*** GIVEN RECORDS ***
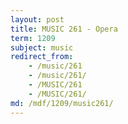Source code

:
 ```yaml
---
layout: post
title: MUSIC 261 - Opera
term: 1209
subject: music
redirect_from:
    - /music/261
    - /music/261/
    - /MUSIC/261
    - /MUSIC/261/
md: /mdf/1209/music261/
---
```


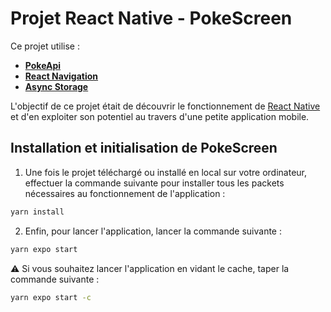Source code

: # Projet React Native - PokeScreen

Ce projet utilise : 
- **[PokeApi](https://pokeapi.co/)**
- **[React Navigation](https://reactnavigation.org/)**
- **[Async Storage](https://react-native-async-storage.github.io/async-storage/)**

L'objectif de ce projet était de découvrir le fonctionnement de [React Native](https://reactnative.dev/) et d'en exploiter son potentiel au travers d'une petite application mobile.

## Installation et initialisation de PokeScreen

1) Une fois le projet téléchargé ou installé en local sur votre ordinateur, effectuer la commande suivante pour installer tous les packets nécessaires au fonctionnement de l'application :  
```bash
yarn install
```
2) Enfin, pour lancer l'application, lancer la commande suivante : 
```bash
yarn expo start
```
⚠️  Si vous souhaitez lancer l'application en vidant le cache, taper la commande suivante :
```bash
yarn expo start -c
```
*** End of GIVEN RECORDS ***
PROBLEM DETAILS :: From the material above, copy exactly the lines between the line holding "- **[PokeApi](https://pokeapi.co/)**" and the line holding "## Installation et", inclusive, and only those.

RESULT ::
- **[PokeApi](https://pokeapi.co/)**
- **[React Navigation](https://reactnavigation.org/)**
- **[Async Storage](https://react-native-async-storage.github.io/async-storage/)**

L'objectif de ce projet était de découvrir le fonctionnement de [React Native](https://reactnative.dev/) et d'en exploiter son potentiel au travers d'une petite application mobile.

## Installation et initialisation de PokeScreen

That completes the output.